Document says parents should react ‘positively’ to 4-year-olds touching each others’ genitals
The University of California, Santa Barbara, hosts a website that encourages parents to allow children as young as four years old to engage in sexual play, claiming that it is “perfectly normal” and that parents and caregivers should respond “positively” to such behavior.
The website SexInfo Online is maintained via the school’s sociology website by students “who have studied advanced topics in human sexuality,” according to the site. The website features a significant number of sub-sections and articles related to human sexuality. One of them, “Childhood Sexuality,” discusses such topics as “childhood masturbation,” “sexual play,” and appropriate “reactions” to these behaviors by parents.
The website states that, for young children, sexual “play” and self-stimulation are “completely normal.” The authors of the website encourage parents to permit such behavior.
On the topic of “sexual play” between young children, the authors state that it is most common “between the ages of four and seven” and that it is “generally harmless.”
“Children might display affection to their friends by hugging and kissing, or touching each other’s genitals, which is perfectly normal. Parents should not react in a negative way because children are just exploring,” the website states.
“If a child is performing these activities excessively or in public, parents should sit down and talk with them about how these activities should be done in private versus of trying to thwart the activity altogether,” the authors continue.
As well, regarding masturbation, children “should be taught not that self-exploration is dirty or bad, but rather that masturbation is a private matter and should not be performed in public,” the website states.

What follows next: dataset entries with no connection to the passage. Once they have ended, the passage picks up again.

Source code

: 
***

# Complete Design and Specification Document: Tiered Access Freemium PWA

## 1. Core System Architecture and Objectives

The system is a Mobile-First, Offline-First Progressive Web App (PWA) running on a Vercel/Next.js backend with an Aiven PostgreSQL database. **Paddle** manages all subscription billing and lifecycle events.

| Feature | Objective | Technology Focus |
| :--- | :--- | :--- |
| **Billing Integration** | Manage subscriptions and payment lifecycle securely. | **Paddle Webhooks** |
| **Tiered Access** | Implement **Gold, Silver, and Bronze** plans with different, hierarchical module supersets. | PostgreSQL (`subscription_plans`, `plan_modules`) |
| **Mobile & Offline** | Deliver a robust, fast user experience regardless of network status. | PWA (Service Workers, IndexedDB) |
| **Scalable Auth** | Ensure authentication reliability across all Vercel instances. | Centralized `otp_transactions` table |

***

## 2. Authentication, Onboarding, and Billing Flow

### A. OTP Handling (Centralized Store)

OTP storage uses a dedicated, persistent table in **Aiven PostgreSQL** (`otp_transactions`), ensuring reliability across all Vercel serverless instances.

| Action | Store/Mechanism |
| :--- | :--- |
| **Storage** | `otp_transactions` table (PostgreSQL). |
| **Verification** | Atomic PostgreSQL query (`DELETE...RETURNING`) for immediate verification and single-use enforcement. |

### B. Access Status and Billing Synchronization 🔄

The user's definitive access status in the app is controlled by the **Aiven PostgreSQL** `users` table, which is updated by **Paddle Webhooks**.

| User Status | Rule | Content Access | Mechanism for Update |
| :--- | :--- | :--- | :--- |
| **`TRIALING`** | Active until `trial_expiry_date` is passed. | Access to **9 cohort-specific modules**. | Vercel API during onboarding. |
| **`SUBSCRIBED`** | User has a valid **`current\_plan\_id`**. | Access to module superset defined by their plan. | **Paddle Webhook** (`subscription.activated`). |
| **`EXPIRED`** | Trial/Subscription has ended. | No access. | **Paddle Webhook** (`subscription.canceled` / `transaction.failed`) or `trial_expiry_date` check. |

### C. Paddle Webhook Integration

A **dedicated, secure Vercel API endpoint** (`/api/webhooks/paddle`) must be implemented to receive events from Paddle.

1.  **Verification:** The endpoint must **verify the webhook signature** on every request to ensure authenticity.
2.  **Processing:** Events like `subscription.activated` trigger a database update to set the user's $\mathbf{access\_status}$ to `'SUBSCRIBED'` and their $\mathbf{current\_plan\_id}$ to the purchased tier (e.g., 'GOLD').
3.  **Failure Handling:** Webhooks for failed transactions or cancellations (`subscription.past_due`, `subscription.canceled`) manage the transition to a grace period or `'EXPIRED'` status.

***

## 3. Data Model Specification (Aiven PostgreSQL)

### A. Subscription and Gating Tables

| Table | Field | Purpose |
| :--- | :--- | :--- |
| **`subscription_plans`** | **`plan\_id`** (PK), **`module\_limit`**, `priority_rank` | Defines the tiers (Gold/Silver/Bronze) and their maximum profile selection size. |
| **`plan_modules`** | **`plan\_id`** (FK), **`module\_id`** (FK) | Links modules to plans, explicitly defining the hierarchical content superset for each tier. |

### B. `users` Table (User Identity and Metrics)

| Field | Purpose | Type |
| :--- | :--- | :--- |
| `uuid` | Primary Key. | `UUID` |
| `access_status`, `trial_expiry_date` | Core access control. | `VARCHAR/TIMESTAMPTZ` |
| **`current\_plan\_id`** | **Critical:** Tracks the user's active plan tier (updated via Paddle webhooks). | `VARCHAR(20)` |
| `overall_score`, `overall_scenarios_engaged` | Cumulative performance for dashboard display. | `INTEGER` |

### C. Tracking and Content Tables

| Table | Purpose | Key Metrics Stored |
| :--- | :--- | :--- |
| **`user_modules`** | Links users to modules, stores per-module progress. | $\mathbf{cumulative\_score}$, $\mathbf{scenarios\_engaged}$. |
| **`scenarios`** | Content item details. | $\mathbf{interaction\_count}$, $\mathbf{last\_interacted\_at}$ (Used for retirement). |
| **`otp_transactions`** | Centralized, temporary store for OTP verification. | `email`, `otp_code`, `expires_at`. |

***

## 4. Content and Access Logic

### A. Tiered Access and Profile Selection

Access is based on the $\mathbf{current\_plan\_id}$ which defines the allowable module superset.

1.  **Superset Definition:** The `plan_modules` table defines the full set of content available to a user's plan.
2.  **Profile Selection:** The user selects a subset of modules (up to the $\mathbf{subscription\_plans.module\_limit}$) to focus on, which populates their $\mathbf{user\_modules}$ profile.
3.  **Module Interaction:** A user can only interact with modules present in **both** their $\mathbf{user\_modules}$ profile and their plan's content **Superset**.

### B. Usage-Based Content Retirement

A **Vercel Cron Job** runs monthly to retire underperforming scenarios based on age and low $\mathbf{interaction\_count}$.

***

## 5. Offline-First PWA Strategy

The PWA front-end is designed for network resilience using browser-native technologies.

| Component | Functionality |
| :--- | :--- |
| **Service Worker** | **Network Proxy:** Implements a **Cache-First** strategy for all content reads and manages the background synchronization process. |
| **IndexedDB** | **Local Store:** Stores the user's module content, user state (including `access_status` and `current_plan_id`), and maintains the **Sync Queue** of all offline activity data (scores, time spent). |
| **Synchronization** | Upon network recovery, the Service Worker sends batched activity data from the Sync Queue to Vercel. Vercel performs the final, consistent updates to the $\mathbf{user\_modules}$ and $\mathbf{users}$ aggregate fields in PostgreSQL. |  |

In another article titled “Talking To Your Children About Sex,” the website seems to suggest that parents should allow their children to watch pornography.
“It is important that children understand that viewing pornography is a normal habit, and that they do not need to be ashamed of it,” the guide states.
The website does not counsel parents to stop their children from watching porn; instead, it states that parents should tell children that pornographic material may create “expectations about sex that are unrealistic.”
The College Fix reached out repeatedly to the the university’s sociology department and the school itself for comment, but did not receive any replies.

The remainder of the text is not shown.